(Juba, 08 September 2022) The Humanitarian Coordinator for South Sudan, Ms. Sara Beysolow Nyanti, is deeply concerned by the latest round of violence in Upper Nile State, and its consequences on civilians. Since mid-August, thousands of people have been displaced across many areas of Upper Nile, Jonglei, and Unity states following heavy fighting between armed factions in Tonga town and neighbouring areas in Panyikang County, Upper Nile State. Yesterday, fighting erupted near Adidiang, where several thousands of the displaced had taken refuge, leading to civilian deaths, injuries and further displacement.
“I was in Adidiang a week ago, and I am devastated that the women, children, and elderly people I met have suffered further violence and trauma”, said Ms. Nyanti. Initial reports describe unimaginable scenes of Adidiang set ablaze, humanitarian structures established as recent as two weeks ago destroyed and civilians fleeing the fighting by canoes and boats, leading to several people drowning. According to unconfirmed reports up to 300 people have been killed in the attacks. “This kind of violence, in an area hosting displaced civilians, in unconscionable”, Ms. Nyanti added. “All parties need to remember their obligations under International Law and ensure civilians are protected, no matter where they are”.
All partners are engaged in a race against time to save those at risk of drowning in their haste to flee the violence. As traumatized civilians start arriving in Malakal, humanitarian partners estimate that up to 5,000 people could arrive in the coming hours and days, seeking protection and assistance at the Protection of Civilians Site (PoC). Humanitarians have swiftly mobilized available resources and are working to provide life-saving assistance to meet urgent needs. However, there are concerns over the situation within the PoC following fighting that erupted last night within the PoC. While violence was contained, concerns over potential spill over of the fighting to Malakal, and the PoC camp, remain.

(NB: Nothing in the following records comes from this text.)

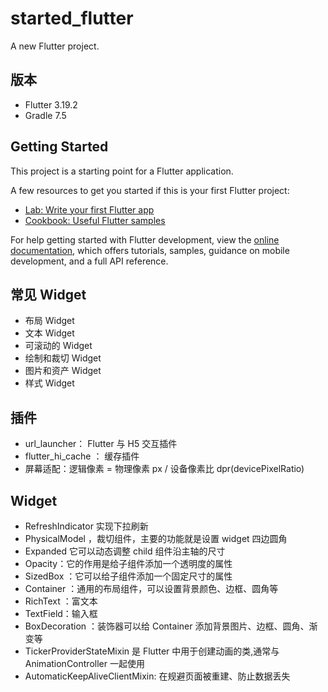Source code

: # started_flutter

A new Flutter project.

## 版本

- Flutter 3.19.2
- Gradle 7.5

## Getting Started

This project is a starting point for a Flutter application.

A few resources to get you started if this is your first Flutter project:

- [Lab: Write your first Flutter app](https://docs.flutter.dev/get-started/codelab)
- [Cookbook: Useful Flutter samples](https://docs.flutter.dev/cookbook)

For help getting started with Flutter development, view the
[online documentation](https://docs.flutter.dev/), which offers tutorials,
samples, guidance on mobile development, and a full API reference.

## 常见 Widget

- 布局 Widget
- 文本 Widget
- 可滚动的 Widget
- 绘制和裁切 Widget
- 图片和资产 Widget
- 样式 Widget

## 插件

- url_launcher： Flutter 与 H5 交互插件
- flutter_hi_cache ： 缓存插件
- 屏幕适配：逻辑像素 = 物理像素 px / 设备像素比 dpr(devicePixelRatio)

## Widget

- RefreshIndicator 实现下拉刷新
- PhysicalModel ，裁切组件，主要的功能就是设置 widget 四边圆角
- Expanded 它可以动态调整 child 组件沿主轴的尺寸
- Opacity：它的作用是给子组件添加一个透明度的属性
- SizedBox ：它可以给子组件添加一个固定尺寸的属性
- Container ：通用的布局组件，可以设置背景颜色、边框、圆角等
- RichText ：富文本
- TextField：输入框
- BoxDecoration ：装饰器可以给 Container 添加背景图片、边框、圆角、渐变等
- TickerProviderStateMixin 是 Flutter 中用于创建动画的类,通常与 AnimationController 一起使用
- AutomaticKeepAliveClientMixin: 在规避页面被重建、防止数据丢失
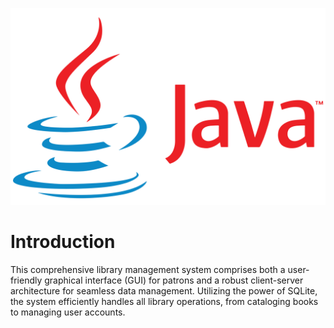 ![java](java.png)
# Introduction
This comprehensive library management system comprises both a user-friendly graphical interface (GUI) for 
patrons and a robust client-server architecture for seamless data management. Utilizing the power of SQLite, 
the system efficiently handles all library operations, from cataloging books to managing user accounts.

“We will continue supporting people in need to the best of our ability” Ms. Nyanti said. “But we need an immediate cessation of hostilities, and a resolution to the conflict. Without peace, civilians will continue to suffer and die under our watch”, she added.
Note to editors:
Some 6.8 million of the most vulnerable people in South Sudan need urgent life-saving assistance and protection in 2022. South Sudan continues to be the most violent context for aid workers, followed by Afghanistan and Syria.
Since the beginning of 2022, five humanitarian workers were killed there in the line of duty. Across the country, aid workers – mostly national humanitarian workers – are affected by the impact of armed violence, bureaucratic impediments, and targeted violence.